The Guardian21-03-2025
When Arpita Singh's Remembering opened this week at the Serpentine in London, despite being one of India's leading artists, it was her first solo institutional show outside her native land in her six-decade-long career. It also marked the first time the Serpentine has given over its main galleries to a show by a south Asian artist. But Singh, who spends most of her waking hours in her Delhi home studio, is muted in her reaction. 'Serpentine is a known gallery, so it is a prestigious thing for me,' is about as effusive as she gets.
At 87, Singh is reluctant to give her time to anything that might take her away from her canvas – and that includes this interview. Her vivid, unhinged paintings, chock-a-block with adrift figures, motifs and text often structured by narrow borders crammed with ornament, have won her a devoted following. In an epic Mappa Mundi-like piece, My Lollipop City: Gemini Rising, perspectives jar and scales switch in a way that jauntily recalls storytelling scroll paintings and lavishly detailed miniatures.
These splashy, discordant canvases are also stacked with influences from the European modernists Singh encountered during her fine art studies at Delhi Polytechnic in the late 1950s under modernist legends Biren De and Sailoz Mookherjea. 'In our third year, our professor took us to the library and introduced us to western art,' Singh recalls. 'I was so impressed by Der Blaue Reiter and Kandinsky. More so than the French artists.'
At the time, international art could be seen only in printed reproductions. India was a recently independent country, and although Nehru, then prime minister, had just opened the National Gallery of Modern Art in Delhi, it was not – and isn't today – a space for touring shows from the west. But the little that Singh saw deepened her curiosity, and she went on to read those artists' writings. She singles out Paul Klee as her favourite.

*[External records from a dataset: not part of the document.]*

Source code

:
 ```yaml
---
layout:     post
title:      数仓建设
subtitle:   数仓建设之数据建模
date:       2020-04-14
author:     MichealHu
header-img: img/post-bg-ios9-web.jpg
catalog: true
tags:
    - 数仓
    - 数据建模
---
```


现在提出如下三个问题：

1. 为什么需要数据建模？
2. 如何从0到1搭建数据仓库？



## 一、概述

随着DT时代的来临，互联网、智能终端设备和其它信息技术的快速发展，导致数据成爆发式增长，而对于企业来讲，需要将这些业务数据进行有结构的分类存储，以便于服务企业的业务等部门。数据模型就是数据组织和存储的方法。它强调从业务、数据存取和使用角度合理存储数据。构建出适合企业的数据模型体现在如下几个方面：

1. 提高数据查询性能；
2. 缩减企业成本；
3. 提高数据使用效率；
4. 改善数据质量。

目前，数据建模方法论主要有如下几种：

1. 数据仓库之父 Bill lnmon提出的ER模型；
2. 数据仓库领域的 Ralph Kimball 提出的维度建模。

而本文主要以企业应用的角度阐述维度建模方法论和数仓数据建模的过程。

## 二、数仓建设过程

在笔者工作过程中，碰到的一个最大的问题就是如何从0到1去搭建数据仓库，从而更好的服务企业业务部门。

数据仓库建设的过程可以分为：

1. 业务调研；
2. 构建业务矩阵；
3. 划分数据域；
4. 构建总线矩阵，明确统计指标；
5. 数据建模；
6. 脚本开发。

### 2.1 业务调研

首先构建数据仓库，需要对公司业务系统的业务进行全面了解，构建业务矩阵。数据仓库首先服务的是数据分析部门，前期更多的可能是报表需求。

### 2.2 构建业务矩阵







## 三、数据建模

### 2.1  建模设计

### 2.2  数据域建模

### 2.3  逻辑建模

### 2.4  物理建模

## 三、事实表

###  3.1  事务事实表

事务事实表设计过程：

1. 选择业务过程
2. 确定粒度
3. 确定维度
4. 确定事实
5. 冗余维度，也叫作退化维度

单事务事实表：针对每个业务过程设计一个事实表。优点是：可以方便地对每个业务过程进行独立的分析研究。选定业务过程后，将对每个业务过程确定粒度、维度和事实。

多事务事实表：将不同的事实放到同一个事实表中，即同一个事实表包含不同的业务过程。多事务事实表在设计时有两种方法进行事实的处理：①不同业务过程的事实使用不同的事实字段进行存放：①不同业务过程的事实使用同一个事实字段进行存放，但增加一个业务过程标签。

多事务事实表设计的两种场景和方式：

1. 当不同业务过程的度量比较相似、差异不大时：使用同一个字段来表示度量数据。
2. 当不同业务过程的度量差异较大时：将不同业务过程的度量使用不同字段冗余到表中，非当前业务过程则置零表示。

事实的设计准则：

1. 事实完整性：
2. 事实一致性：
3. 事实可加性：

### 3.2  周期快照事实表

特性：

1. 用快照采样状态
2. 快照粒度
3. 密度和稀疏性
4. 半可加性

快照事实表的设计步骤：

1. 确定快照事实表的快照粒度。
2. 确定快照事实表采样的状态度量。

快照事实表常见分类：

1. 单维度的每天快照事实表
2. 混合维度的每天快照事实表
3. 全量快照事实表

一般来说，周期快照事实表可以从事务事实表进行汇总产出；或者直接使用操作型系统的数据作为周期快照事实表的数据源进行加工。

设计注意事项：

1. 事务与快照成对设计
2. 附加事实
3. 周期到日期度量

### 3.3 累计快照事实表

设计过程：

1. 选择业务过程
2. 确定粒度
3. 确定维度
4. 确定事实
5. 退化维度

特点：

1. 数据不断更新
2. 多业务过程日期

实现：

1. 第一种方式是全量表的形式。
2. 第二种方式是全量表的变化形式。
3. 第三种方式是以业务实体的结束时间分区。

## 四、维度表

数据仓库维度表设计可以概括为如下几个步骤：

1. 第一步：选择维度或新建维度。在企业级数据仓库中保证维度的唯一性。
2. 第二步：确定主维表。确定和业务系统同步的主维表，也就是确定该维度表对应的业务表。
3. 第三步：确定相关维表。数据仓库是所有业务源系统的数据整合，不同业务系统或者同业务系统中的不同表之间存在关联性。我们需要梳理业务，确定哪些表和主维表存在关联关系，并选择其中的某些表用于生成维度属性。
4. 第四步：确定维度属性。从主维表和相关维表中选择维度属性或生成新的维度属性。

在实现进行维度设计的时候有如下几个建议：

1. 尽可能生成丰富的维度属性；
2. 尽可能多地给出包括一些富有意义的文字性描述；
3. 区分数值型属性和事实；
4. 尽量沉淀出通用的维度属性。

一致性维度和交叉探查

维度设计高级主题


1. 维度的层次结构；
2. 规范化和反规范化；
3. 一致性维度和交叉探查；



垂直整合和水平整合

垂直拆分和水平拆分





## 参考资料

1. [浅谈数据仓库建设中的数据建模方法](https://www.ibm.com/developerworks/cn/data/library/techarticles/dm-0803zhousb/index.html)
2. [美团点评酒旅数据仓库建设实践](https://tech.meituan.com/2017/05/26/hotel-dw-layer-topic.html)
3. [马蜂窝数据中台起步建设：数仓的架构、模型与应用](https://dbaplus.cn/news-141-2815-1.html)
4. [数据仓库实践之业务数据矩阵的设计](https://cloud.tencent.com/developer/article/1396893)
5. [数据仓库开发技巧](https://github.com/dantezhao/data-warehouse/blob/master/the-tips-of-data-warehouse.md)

Forty-eight years after absorbing his written output, she finally stood face to face with his original paintings during a trip to Switzerland. The experience was revelatory. Singh tells me that she wanted to say: 'Master, I have come back to you.' Klee's influences are particularly apparent in one of Singh's earliest watercolours, a patchwork of lightly painted shapes of colour that opens her Serpentine show. For many, this will be strikingly at odds with the figurative imagery that has made her one of India's most highly valued female artists. Singh's style fluctuated after art school, when she was also a consultant at the Weavers' Service Centre, a government co-op tasked with preserving and promoting India's textile traditions. One can see her testing different styles in off-kilter scenes where Chagall-like waywardness is crossed with surrealist eccentricity.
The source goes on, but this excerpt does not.